Late Thursday morning I was headed for the Museum of Jurassic Technology in Culver City when I happened to pass a Oaxacan place I had heard about and stopped in to check it out. It's more of a restaurant than a stand, and I took a seat in the semi-outdoor dining room, which is separated from Venice Ave by only a clear plastic wall and a bus stop.
I told the waitress I wasn't very hungry, but that I wanted to try something particularly Oaxacan. She was happy to make a couple of suggestions, and I decided on a memela, one taco de tazajo, and a glass of horchata. In a moment she returned with the horchata, along with fresh chips and some delicious crisp, spicy, dark salsa, which was surprisingly refreshing in the heat of the morning in the basin.

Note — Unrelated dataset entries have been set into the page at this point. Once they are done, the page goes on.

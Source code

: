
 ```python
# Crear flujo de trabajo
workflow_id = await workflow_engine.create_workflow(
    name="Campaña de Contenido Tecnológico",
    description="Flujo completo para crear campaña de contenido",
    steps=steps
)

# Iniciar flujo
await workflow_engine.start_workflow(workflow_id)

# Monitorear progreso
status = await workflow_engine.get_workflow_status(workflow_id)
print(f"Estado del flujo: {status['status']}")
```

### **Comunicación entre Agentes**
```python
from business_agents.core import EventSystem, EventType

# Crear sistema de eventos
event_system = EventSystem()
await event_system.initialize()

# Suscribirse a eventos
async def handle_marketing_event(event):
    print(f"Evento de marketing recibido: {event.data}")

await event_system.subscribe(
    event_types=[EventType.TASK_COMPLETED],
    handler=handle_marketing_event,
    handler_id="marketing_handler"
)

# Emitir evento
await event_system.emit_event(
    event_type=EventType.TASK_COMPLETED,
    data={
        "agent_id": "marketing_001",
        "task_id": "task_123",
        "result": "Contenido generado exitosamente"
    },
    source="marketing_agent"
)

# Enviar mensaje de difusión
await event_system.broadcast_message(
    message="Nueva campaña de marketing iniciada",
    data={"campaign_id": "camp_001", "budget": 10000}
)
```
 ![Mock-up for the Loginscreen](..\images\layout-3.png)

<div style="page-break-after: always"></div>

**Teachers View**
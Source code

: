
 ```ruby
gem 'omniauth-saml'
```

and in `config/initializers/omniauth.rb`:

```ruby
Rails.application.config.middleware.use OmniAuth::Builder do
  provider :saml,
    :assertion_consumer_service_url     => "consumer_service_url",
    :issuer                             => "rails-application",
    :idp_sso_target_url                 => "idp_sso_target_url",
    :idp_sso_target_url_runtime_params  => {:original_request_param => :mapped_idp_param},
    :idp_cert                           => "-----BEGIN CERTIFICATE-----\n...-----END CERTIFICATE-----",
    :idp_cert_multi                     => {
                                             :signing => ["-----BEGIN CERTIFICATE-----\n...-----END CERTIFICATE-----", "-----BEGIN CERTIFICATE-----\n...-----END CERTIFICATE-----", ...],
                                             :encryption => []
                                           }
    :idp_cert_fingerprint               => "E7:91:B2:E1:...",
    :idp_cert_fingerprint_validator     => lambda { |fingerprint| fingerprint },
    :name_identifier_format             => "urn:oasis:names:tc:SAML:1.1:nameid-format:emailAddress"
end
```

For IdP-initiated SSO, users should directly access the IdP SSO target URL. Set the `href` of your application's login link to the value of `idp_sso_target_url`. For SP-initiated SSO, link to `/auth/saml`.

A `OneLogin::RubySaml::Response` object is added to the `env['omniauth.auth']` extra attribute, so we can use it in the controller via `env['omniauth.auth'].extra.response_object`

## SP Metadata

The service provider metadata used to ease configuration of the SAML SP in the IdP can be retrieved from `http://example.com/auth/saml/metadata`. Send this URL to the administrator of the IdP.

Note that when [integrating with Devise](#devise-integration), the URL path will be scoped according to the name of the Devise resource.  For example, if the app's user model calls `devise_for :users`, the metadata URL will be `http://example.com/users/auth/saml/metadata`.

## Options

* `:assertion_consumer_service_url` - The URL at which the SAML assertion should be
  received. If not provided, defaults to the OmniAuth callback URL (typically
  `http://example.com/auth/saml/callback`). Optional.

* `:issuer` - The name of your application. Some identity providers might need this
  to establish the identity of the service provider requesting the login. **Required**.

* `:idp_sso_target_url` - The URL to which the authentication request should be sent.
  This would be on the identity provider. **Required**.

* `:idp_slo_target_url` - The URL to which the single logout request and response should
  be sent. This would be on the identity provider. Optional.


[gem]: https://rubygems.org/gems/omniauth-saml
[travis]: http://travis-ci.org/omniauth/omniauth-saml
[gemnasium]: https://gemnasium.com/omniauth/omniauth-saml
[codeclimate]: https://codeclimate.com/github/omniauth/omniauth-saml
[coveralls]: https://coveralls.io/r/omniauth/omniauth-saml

The memela, a thick fresh corn tortilla covered in beans, lard, and cheese, was fantastic. And the tezajo, beef cooked in the regional style, was also good, even if a little tough.
But the highlight of the meal really was the horchata: quite sweet, but still distinctly ricey, and topped with a pinch of crushed nuts - easily the best I've had.
I had hoped to pick up a sweet tamal to go, but unfortunately they wouldn't be done for another hour. I thanked my hosts for the good meal - and the horchata in particular - and contently got back into the traffic. I didn't even really mind that the museum was closed.